One category of commercial devices that is being given a 
considerable amount of attention is reprogrammable SRAM 
based FPGAs. Xilinx (Virtex II, Virtex 4, and Virtex 5) 
SRAM-based FPGAs are the forerunners for aerospace 
research. This type of device can be reprogrammed because 
its configuration is stored in SRAM (vs. fixed configuration 
types such as anti-fiises). The implementation pros are speed 
and agility. However, a caveat is that the configuration 
memory is not radiation-hardened and is susceptible to faults. 

It is also important to note that SRAM-based FPGAs not only 
incur upsets in configuration but also incur upsets in their 
functional logic paths. 

Proposed mitigation techniques for configuration vs. 
functional logic are very different and are not easy to 
implement. The purpose of configuration mitigation is to 
protect the FPGA configuration from upsets. This approach 
requires the system to have the ability to write into the 
configuration memory space with correct configuration data 
and can be categorized as follows: 

Category 1 Reconfiguration: Apply a full reconfiguration to 
the FPGA (every so often or upon detection of error state). 
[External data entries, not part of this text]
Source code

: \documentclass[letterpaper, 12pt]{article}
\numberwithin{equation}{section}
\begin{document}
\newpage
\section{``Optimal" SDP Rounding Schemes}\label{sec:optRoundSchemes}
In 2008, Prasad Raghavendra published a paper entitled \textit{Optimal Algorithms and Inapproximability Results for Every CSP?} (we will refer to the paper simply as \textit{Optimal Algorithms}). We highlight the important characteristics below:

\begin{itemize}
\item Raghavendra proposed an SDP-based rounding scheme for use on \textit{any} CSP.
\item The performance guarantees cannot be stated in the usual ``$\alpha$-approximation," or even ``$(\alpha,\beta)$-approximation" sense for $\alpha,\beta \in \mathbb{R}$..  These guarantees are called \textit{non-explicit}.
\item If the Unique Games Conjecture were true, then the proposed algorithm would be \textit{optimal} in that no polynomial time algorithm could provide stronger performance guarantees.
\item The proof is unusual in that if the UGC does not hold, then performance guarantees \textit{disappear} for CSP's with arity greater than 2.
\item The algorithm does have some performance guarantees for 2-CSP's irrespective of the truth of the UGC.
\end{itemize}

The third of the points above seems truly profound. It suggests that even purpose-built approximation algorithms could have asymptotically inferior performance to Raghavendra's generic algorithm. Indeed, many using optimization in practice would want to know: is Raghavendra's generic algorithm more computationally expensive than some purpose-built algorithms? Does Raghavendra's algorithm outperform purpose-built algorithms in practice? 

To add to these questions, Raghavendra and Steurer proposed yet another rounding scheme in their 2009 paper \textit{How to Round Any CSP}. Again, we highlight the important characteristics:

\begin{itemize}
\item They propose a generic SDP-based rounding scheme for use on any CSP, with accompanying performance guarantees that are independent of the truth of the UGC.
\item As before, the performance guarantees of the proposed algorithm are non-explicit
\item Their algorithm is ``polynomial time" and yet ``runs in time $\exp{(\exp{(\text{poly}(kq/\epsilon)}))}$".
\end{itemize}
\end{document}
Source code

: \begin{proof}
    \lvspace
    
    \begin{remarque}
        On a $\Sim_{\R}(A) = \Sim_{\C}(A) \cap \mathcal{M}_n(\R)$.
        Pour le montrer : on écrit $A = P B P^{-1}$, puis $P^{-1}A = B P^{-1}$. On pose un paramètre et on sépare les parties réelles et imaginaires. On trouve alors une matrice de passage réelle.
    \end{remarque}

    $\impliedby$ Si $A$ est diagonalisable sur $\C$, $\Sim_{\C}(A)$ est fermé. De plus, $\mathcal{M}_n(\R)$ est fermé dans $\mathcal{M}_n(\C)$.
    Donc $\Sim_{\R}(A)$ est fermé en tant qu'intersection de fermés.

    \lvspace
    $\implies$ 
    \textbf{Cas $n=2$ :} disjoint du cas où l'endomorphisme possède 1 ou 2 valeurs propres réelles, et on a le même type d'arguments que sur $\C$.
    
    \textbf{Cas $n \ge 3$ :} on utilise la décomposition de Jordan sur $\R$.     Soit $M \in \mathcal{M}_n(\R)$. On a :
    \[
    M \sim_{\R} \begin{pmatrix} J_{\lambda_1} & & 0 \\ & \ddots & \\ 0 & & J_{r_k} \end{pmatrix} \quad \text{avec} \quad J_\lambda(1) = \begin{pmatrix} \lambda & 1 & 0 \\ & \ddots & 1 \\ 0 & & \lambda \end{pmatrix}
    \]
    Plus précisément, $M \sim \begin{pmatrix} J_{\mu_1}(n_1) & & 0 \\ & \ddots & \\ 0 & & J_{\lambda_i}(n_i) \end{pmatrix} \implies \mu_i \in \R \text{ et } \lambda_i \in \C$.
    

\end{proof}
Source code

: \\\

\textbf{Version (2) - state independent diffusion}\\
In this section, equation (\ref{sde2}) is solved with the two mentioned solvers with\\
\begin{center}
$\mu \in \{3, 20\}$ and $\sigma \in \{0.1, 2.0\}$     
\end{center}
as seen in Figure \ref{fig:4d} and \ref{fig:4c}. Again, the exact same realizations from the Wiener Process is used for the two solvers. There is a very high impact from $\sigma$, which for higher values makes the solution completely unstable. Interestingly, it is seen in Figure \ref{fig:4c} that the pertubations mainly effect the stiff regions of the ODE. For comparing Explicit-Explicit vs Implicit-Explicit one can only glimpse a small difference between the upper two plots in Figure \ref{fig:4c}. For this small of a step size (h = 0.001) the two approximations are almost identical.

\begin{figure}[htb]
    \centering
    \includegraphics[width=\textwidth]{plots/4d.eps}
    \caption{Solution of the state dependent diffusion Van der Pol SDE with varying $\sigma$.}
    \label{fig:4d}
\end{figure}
This requires that the system operation will come to a stop. 
Returning back to the previous state of operation can only be 
accomplished by having redundant circuitry (or extra- 
knowledge). 

Category 2 Scrubbing: Write over portions of the 
configuration memory that do not disrupt operation. The 
system is fully operational. The caveat is that some portions of 
configuration memory and interface controls are not able to be 
written (“scrubbed”) and are therefore still susceptible to 
upsets. Upon faults to inaccessible configuration space that 
cause Single Event Functional Interrupts (SEFIs), the system 
will have to come down and a category 1 reconfiguration will 
have to be performed.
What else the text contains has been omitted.